Thomas & Pastre évoquent, dans un ouvrage paru en 1930 et en termes allusifs, la création dans les années 1880 d’un enclos du côté nord de l’avenue de Castelnau. C’est l’enclos Laffoux. Son riche propriétaire, Auguste Laffoux, y fit bâtir des maisons sur de jolis jardins, qu’il mit en location. Même si plusieurs maisons furent construites selon les instructions d'Auguste Laffoux et portent les prénoms de membres de sa famille, l'ensemble 
n'avait rien d'une planification rigoureuse. Jean Milhaud le décrit ainsi : "L'enclos, qui existe encore aujourd'hui, est ce qu'on nomme à Paris une villa ou un hameau, c'est-à-dire un conglomérat de maisons d'habitations pourvues toutes d'un jardin et réunies par des allées ou des avenues. Les villas de Paris sont habituellement fortement urbanisées. Leurs allées sont pavées et leurs arbres entretenus. On y respire un air conformiste et bourgeois. L'Enclos Laffoux était, à l'opposé, une terre d'anarchie et le contraire de la construction en série."
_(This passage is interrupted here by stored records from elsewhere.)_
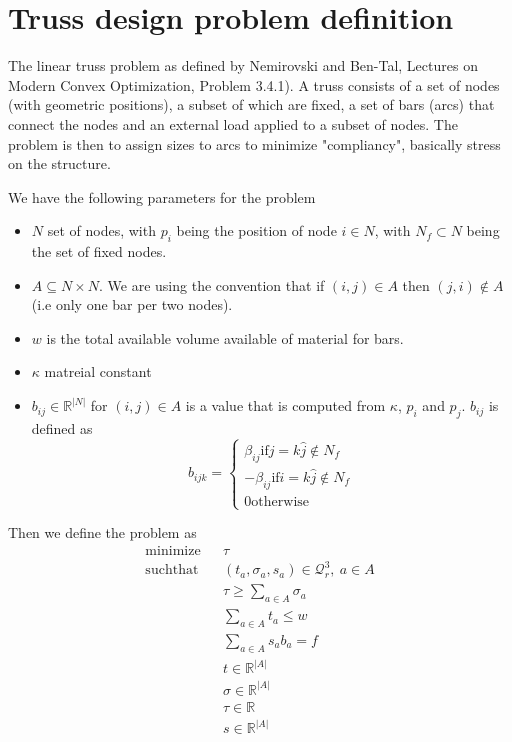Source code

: \documentclass{article}
\begin{document}
\section{Truss design problem definition}

The linear truss problem as defined by Nemirovski and Ben-Tal,
Lectures on Modern Convex Optimization, Problem 3.4.1). A truss consists of a
set of nodes (with geometric positions), a subset of which are fixed, a set of bars (arcs) that connect
the nodes and an external load applied to a subset of nodes. The problem is
then to assign sizes to arcs to minimize "compliancy", basically stress on the
structure.

We have the following parameters for the problem
\begin{itemize}
\item $N$ set of nodes, with $p_i$ being the position of node $i\in N$, with $N_f\subset N$ being the set of fixed nodes.
\item $A\subseteq N\times N$. We are using the convention that if $(i,j)\in A$
    then $(j,i)\not\in A$ (i.e only one bar per two nodes). 
\item $w$ is the total available volume available of material for bars.
\item $\kappa$ matreial constant
\item $b_{ij}\in\mathbb{R}^{|N|}$ for $(i,j)\in A$ is a value that is computed from $\kappa$, $p_i$ and $p_j$. $b_{ij}$ is defined as 
    \[
        b_{ijk} = \left\{ 
            \begin{array}{l}
                \beta_{ij} \mathrm{ if } j = k\hat j\not\in N_f \\
                -\beta_{ij} \mathrm{ if } i = k\hat j\not\in N_f \\
                0 \mathrm{ otherwise}
            \end{array}
        \right.
    \]
\end{itemize}
Then we define the problem as 
\begin{eqnarray}
    \mathrm{minimize} &&  \tau \\
    \mathrm{such that} 
    && (t_a,\sigma_a,s_a)\in\mathcal{Q}^3_r,\ a\in A\\
    && \tau \geq \sum_{a\in A} \sigma_a \\
    && \sum_{a\in A} t_a \leq w \\
    && \sum_{a\in A} s_a b_a = f \\
    && t\in\mathbb{R}^{|A|}\\
    && \sigma\in\mathbb{R}^{|A|} \\
    && \tau\in\mathbb{R}\\
    && s\in\mathbb{R}^{|A|} 
\end{eqnarray}
\end{document}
C'est encore aujourd'hui un lieu qui semble préservé des outrages du temps et de l'urbanisation densificatrice.

Ce qui suit n'est pas une histoire complète de l'Enclos Laffoux. Il y manque un fond d'archives familial dont je ne sais s'il existe quelque part. Mais en mêlant diverses sources, voici ce que j'ai pu retracer. 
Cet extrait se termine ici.